The US Manufacturing Purchasing Managers’ Index (PMI) is a critical economic indicator used to measure the activity of the country’s manufacturing sector. This index is calculated through a monthly survey that includes managers of manufacturing companies, where the index is evaluated based on several factors including production volume, demand, employment, supply, and prices. If the index value is higher than expected, this means improved manufacturing sector activity, which reflects growth in the US economy in general. As a result, the value of the US dollar could rise in the Forex market due to increased confidence in the economy and improved demand for industrial products.
On the other hand, if the index value is lower than expected, this indicates a decline in manufacturing sector activity, which indicates the possibility of a contraction in the US economy. This could lead to a decline in the value of the dollar in the Forex market due to declining confidence in the US economy. Therefore, the PMI is an important tool for investors and traders to make informed investment decisions. However, it should be used as part of a comprehensive analysis that takes into account other sources of economic, political and social information to make sound investment decisions.
The release of the Manufacturing Purchasing Managers’ Index (PMI) in the United States has a significant impact on the trading of the US dollar in the Forex market. The index is an important measure of the state of the US economy and therefore affects investors’ and traders’ expectations about the strength and future direction of the US economy. When the index release is higher than expected, it indicates an improvement in the economy and increased activity in the manufacturing sector, which leads to an increase in the value of the US dollar.
US manufacturing contractions in April
The US manufacturing sector experienced a contraction in April, with new orders falling for the first time in 2024. Despite this, high-end companies maintained production growth, and companies continued to hire, driven by optimistic expectations for the coming months. Manufacturers reduced their purchasing activities in response to the decline in new orders, which led to a decrease in pre-production inventories. Meanwhile, product prices rose at a slower rate, but input cost inflation accelerated, indicating continued upward pressure on selling prices in the near term.
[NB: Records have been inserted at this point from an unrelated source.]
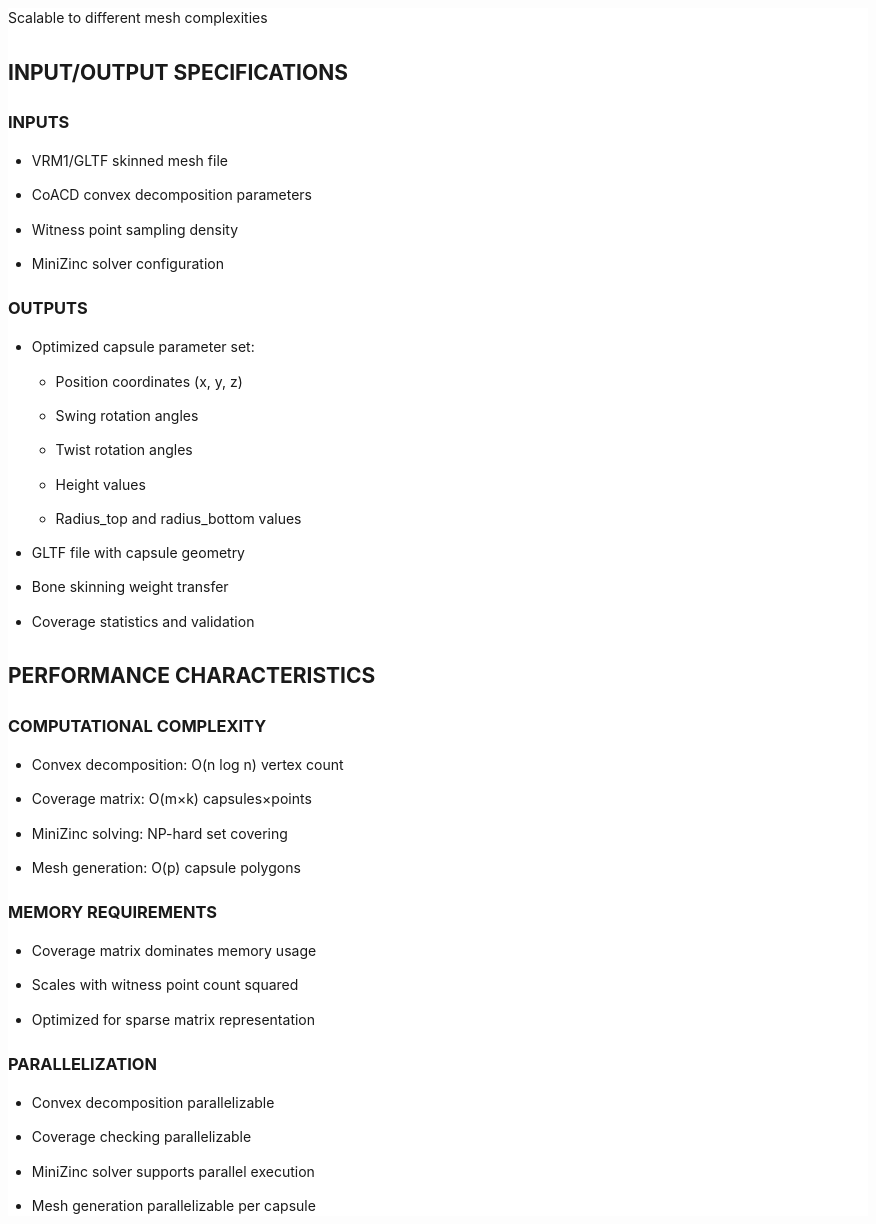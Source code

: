 Scalable to different mesh complexities

## INPUT/OUTPUT SPECIFICATIONS

### INPUTS

- VRM1/GLTF skinned mesh file

- CoACD convex decomposition parameters

- Witness point sampling density

- MiniZinc solver configuration

### OUTPUTS

- Optimized capsule parameter set:

  - Position coordinates (x, y, z)

  - Swing rotation angles

  - Twist rotation angles

  - Height values

  - Radius_top and radius_bottom values

- GLTF file with capsule geometry

- Bone skinning weight transfer

- Coverage statistics and validation

## PERFORMANCE CHARACTERISTICS

### COMPUTATIONAL COMPLEXITY

- Convex decomposition: O(n log n) vertex count

- Coverage matrix: O(m×k) capsules×points

- MiniZinc solving: NP-hard set covering

- Mesh generation: O(p) capsule polygons

### MEMORY REQUIREMENTS

- Coverage matrix dominates memory usage

- Scales with witness point count squared

- Optimized for sparse matrix representation

### PARALLELIZATION

- Convex decomposition parallelizable

- Coverage checking parallelizable

- MiniZinc solver supports parallel execution

- Mesh generation parallelizable per capsule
The seasonally adjusted US Standard & Poor’s Global Manufacturing Purchasing Managers’ Index (PMI) matched the neutral index of 50.0 in April, reflecting stable business conditions at the start of the second quarter. This was down from 51.9 in March, marking the end of a three-month period of improving manufacturing conditions.
In April, new manufacturing orders saw a modest decline for the first time in four months. This decrease is due to clients’ caution and reluctance to commit to new projects amid weak market conditions. Despite this, new export orders continued to grow, recording an increase for the third month in a row, although the increase was slight. Manufacturing production also witnessed growth for the third month in a row, albeit at a slower rate. As new orders declined, production was often continued by filling orders previously received. As a result, the backlog of orders has fallen significantly, resulting in the largest decline in outstanding business since January.
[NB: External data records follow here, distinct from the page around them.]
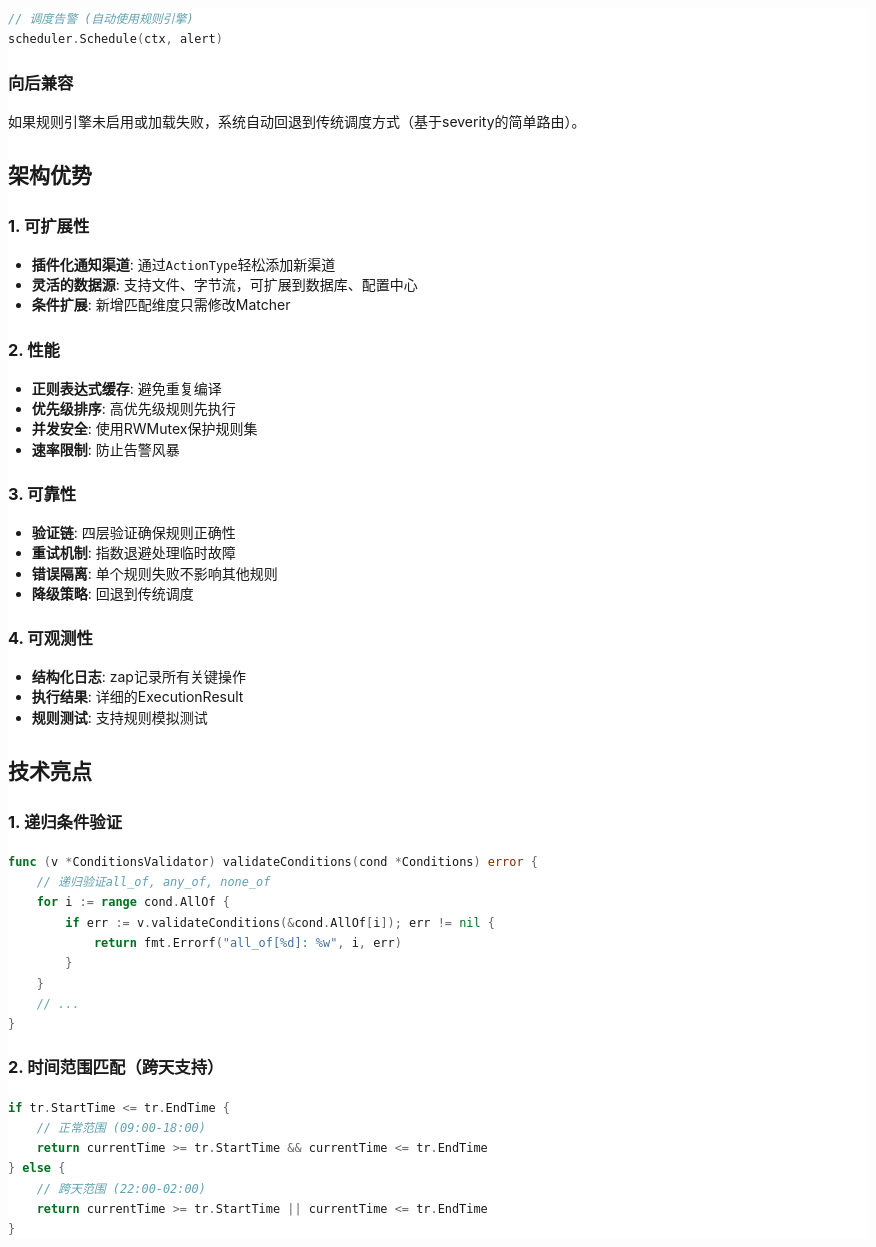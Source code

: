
 ```go
// 调度告警 (自动使用规则引擎)
scheduler.Schedule(ctx, alert)
```

### 向后兼容

如果规则引擎未启用或加载失败，系统自动回退到传统调度方式（基于severity的简单路由）。

## 架构优势

### 1. 可扩展性
- **插件化通知渠道**: 通过`ActionType`轻松添加新渠道
- **灵活的数据源**: 支持文件、字节流，可扩展到数据库、配置中心
- **条件扩展**: 新增匹配维度只需修改Matcher

### 2. 性能
- **正则表达式缓存**: 避免重复编译
- **优先级排序**: 高优先级规则先执行
- **并发安全**: 使用RWMutex保护规则集
- **速率限制**: 防止告警风暴

### 3. 可靠性
- **验证链**: 四层验证确保规则正确性
- **重试机制**: 指数退避处理临时故障
- **错误隔离**: 单个规则失败不影响其他规则
- **降级策略**: 回退到传统调度

### 4. 可观测性
- **结构化日志**: zap记录所有关键操作
- **执行结果**: 详细的ExecutionResult
- **规则测试**: 支持规则模拟测试

## 技术亮点

### 1. 递归条件验证
```go
func (v *ConditionsValidator) validateConditions(cond *Conditions) error {
    // 递归验证all_of, any_of, none_of
    for i := range cond.AllOf {
        if err := v.validateConditions(&cond.AllOf[i]); err != nil {
            return fmt.Errorf("all_of[%d]: %w", i, err)
        }
    }
    // ...
}
```

### 2. 时间范围匹配（跨天支持）
```go
if tr.StartTime <= tr.EndTime {
    // 正常范围 (09:00-18:00)
    return currentTime >= tr.StartTime && currentTime <= tr.EndTime
} else {
    // 跨天范围 (22:00-02:00)
    return currentTime >= tr.StartTime || currentTime <= tr.EndTime
}
```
The recent rise in manufacturing output has been fueled by job creation for the fourth straight month, with hiring accelerating to its fastest rate in nine months. Participants attribute the hiring increase to replacements for departures and optimistic production forecasts for the coming months.
US manufacturing sector: May recovery stimulates growth and optimism
In May, the US manufacturing sector saw a rebound in new orders, ushering in a period of accelerated production growth in the middle of the second quarter. This rise in demand, coupled with a rebound in business confidence and a positive future outlook, has led to the hiring of additional staff, revitalized purchasing activity, and increased inventory of finished goods. At the same time, there has been a notable escalation in input cost inflation, prompting companies to adjust selling prices accordingly.
The seasonally adjusted US Manufacturing Purchasing Managers’ Index (PMI) rose to 51.3 in May, indicating a modest improvement in the sector’s health, the fourth such improvement in the past five months. Despite a slight decline in April, May saw a renewed expansion in new orders, albeit marginal due to prevailing economic conditions. However, the rise in total new business, especially in export orders, showed strong momentum, reaching its highest pace in two years. Furthermore, there were promising signs of increased demand from Europe, along with growth in new orders coming from Asia, Canada and Mexico.
The enhanced influx of new orders, coupled with improved material availability, led to a strong increase in production during May, outpacing the growth rate in April. With positive expectations for future production and new orders, companies showed confidence in expanding their capacity, which boosted sentiment across the sector. This optimism has prompted manufacturers to increase hiring, intensify purchasing activities, and boost stocks of finished goods.
Notably, employment levels rose for the fifth consecutive month in May, marking the fastest pace since July 2023, reflecting positive sentiment and the fulfillment of previously unfilled positions. Despite the marginal increase, the expansion in buying activity in May represented a reversal after three months of decline, although not enough to avoid a decline in buying inventories.